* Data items
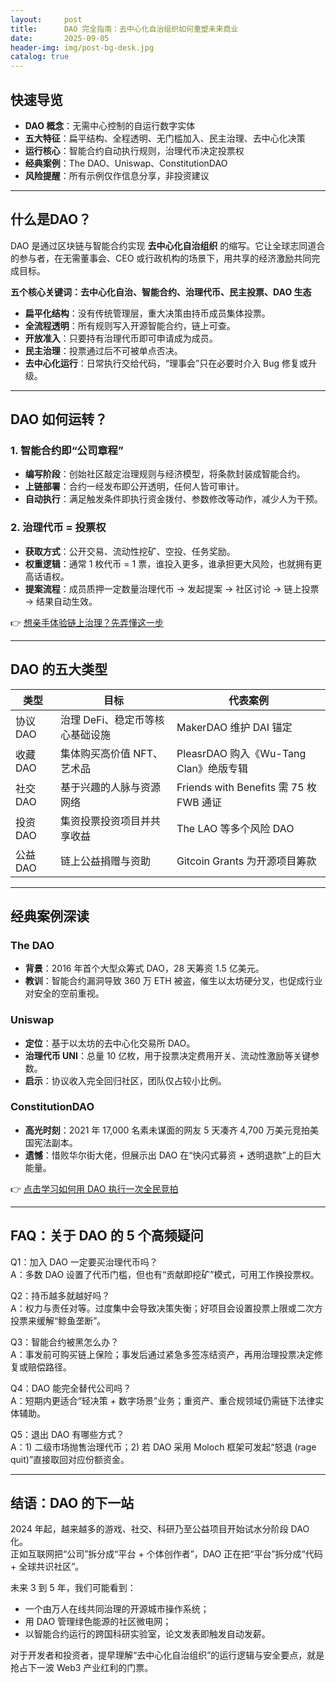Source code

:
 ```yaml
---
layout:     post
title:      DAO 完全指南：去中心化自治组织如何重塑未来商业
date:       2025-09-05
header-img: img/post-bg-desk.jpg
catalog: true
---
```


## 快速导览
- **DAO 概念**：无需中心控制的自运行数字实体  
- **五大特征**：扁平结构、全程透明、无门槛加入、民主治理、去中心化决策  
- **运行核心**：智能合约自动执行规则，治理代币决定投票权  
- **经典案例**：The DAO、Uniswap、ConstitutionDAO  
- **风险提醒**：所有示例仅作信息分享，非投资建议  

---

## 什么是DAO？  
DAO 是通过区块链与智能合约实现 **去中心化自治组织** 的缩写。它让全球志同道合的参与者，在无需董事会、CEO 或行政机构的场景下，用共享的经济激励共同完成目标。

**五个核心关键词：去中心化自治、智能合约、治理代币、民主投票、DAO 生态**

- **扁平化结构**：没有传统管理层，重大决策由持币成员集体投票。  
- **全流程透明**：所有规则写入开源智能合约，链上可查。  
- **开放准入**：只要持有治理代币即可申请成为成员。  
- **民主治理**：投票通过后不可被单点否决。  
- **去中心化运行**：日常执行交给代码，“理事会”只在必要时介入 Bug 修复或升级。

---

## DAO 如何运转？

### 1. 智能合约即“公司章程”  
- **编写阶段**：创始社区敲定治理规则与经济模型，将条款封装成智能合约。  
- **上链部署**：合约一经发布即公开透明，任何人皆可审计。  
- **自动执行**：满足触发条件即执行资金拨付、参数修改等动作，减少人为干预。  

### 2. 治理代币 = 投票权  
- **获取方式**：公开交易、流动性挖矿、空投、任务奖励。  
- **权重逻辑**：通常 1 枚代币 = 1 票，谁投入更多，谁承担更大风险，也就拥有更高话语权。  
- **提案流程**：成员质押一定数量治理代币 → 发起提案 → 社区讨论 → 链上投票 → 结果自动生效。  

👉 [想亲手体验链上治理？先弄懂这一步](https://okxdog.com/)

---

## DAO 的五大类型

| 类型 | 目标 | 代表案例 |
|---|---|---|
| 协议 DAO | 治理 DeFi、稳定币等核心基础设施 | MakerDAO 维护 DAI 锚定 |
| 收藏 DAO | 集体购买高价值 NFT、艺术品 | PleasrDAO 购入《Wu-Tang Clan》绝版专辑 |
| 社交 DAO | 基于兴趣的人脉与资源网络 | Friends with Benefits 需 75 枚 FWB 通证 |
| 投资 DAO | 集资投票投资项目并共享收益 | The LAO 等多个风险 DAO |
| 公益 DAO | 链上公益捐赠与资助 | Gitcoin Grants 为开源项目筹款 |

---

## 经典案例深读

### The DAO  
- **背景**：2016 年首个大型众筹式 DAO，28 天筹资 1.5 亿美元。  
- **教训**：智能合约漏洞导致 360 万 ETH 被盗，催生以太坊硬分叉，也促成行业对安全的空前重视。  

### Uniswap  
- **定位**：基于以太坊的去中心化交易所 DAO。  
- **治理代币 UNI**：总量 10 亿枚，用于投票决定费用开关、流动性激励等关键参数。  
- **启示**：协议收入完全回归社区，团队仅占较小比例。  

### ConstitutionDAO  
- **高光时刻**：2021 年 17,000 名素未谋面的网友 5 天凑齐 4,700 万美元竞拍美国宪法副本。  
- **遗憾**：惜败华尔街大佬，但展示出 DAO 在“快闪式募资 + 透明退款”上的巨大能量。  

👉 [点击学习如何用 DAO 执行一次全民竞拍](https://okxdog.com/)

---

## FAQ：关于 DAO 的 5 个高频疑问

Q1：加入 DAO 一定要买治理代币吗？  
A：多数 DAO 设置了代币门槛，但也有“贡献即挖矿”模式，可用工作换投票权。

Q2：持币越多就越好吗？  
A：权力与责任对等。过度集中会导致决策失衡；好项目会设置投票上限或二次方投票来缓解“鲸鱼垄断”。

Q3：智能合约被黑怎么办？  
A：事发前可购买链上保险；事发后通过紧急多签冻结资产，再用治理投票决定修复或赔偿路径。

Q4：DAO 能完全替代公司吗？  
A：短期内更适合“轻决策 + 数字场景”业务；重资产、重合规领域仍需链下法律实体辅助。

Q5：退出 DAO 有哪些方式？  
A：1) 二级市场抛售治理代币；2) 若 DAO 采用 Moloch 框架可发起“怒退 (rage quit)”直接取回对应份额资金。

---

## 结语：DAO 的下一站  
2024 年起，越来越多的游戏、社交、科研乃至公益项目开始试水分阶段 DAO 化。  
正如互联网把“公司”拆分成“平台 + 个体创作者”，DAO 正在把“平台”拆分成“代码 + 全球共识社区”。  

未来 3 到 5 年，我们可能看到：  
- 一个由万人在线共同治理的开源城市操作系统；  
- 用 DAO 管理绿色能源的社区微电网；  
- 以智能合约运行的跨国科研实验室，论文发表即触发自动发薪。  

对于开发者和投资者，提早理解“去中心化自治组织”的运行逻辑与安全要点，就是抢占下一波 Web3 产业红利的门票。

---

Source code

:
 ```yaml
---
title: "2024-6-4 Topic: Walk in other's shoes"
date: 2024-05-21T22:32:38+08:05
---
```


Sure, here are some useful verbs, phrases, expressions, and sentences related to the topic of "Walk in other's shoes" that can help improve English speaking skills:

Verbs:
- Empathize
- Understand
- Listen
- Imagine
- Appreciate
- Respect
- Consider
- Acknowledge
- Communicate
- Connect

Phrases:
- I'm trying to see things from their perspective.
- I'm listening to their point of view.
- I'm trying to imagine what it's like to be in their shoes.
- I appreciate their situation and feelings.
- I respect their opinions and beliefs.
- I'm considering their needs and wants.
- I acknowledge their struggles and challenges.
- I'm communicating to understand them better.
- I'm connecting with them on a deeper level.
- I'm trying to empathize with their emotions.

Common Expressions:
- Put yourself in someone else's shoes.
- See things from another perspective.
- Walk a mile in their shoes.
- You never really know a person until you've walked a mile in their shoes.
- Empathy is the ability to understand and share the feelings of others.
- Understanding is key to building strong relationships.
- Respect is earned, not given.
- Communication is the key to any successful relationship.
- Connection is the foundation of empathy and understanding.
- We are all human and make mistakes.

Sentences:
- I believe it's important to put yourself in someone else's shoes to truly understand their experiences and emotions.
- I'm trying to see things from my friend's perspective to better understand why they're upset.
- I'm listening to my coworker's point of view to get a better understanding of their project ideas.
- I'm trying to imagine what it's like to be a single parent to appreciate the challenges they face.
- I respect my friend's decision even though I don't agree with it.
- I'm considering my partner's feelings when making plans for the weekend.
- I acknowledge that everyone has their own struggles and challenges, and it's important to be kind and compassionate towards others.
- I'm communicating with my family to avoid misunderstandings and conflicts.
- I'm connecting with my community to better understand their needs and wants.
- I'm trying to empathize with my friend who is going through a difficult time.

* * *

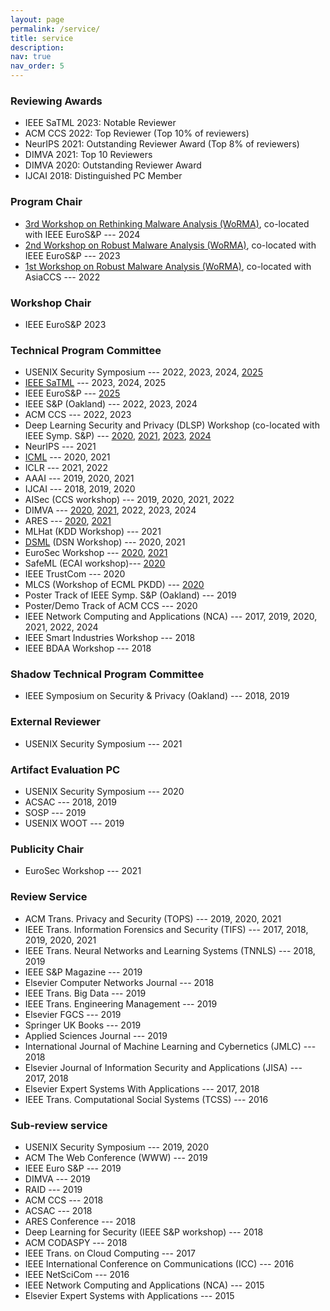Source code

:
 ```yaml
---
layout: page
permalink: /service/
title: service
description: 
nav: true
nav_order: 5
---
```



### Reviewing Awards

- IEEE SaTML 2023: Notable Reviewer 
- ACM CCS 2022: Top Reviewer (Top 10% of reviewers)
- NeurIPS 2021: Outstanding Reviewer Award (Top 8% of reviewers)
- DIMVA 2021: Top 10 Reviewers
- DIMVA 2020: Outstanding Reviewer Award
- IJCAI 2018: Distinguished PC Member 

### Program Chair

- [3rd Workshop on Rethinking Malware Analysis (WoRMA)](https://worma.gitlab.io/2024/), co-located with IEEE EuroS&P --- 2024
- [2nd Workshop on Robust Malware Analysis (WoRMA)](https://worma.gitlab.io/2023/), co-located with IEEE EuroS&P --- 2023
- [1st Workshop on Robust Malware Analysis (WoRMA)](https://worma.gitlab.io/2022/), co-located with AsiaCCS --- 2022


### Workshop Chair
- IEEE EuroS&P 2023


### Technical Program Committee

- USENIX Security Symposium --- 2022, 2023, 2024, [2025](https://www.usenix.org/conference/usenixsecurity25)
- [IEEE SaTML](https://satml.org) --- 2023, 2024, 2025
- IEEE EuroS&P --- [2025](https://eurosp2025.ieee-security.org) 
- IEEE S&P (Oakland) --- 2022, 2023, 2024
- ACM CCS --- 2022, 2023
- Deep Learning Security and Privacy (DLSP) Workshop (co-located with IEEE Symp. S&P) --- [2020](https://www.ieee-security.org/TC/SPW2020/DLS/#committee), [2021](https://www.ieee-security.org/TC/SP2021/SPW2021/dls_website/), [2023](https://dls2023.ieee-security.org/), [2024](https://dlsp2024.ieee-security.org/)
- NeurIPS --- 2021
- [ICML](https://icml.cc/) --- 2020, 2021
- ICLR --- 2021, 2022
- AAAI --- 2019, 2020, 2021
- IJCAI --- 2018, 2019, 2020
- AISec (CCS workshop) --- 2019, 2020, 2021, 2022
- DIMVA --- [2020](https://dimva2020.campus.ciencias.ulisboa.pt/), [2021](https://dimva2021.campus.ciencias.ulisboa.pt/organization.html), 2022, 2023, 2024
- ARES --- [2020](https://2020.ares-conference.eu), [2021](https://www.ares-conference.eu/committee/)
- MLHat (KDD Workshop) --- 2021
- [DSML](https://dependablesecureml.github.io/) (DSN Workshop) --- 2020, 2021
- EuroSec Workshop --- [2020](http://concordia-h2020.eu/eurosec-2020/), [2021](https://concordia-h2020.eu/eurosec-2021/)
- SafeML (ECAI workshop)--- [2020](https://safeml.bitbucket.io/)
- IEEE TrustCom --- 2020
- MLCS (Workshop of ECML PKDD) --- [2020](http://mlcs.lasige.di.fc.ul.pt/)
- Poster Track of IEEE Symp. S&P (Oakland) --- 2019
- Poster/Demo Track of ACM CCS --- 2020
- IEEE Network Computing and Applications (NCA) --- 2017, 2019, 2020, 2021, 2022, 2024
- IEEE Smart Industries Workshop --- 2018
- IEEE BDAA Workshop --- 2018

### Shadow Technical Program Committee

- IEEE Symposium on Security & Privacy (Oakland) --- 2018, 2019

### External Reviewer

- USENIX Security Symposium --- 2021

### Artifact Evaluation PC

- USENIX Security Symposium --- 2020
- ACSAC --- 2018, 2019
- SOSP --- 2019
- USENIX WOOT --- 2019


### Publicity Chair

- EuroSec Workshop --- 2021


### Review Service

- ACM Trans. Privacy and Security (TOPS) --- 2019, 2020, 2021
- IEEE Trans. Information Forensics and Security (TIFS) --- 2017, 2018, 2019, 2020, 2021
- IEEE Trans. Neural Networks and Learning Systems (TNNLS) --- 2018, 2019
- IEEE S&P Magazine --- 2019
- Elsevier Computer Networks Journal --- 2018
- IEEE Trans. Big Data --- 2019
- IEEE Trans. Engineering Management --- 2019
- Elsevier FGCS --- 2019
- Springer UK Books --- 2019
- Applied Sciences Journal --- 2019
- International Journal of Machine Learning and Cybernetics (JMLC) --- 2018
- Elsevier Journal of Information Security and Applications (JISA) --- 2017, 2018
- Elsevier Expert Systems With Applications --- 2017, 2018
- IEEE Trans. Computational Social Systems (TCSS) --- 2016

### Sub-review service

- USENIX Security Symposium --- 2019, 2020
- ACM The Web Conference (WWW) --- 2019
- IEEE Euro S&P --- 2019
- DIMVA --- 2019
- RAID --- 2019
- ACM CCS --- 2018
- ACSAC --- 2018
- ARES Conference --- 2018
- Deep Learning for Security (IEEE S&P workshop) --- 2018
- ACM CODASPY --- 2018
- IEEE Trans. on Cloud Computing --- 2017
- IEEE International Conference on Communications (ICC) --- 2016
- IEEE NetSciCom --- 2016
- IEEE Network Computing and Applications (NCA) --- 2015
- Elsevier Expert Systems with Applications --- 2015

* Task
Copy word for word the stretch of entries above from the line that has "A：事发前可购买链上保险；事" through the line that has "2024 年起，越来越多的游戏、社交、科研乃至公益项目开始试水分阶段 DAO 化。", both ends included, and nothing outside it.

* Result below
A：事发前可购买链上保险；事发后通过紧急多签冻结资产，再用治理投票决定修复或赔偿路径。

Q4：DAO 能完全替代公司吗？  
A：短期内更适合“轻决策 + 数字场景”业务；重资产、重合规领域仍需链下法律实体辅助。

Q5：退出 DAO 有哪些方式？  
A：1) 二级市场抛售治理代币；2) 若 DAO 采用 Moloch 框架可发起“怒退 (rage quit)”直接取回对应份额资金。

---

## 结语：DAO 的下一站  
2024 年起，越来越多的游戏、社交、科研乃至公益项目开始试水分阶段 DAO 化。  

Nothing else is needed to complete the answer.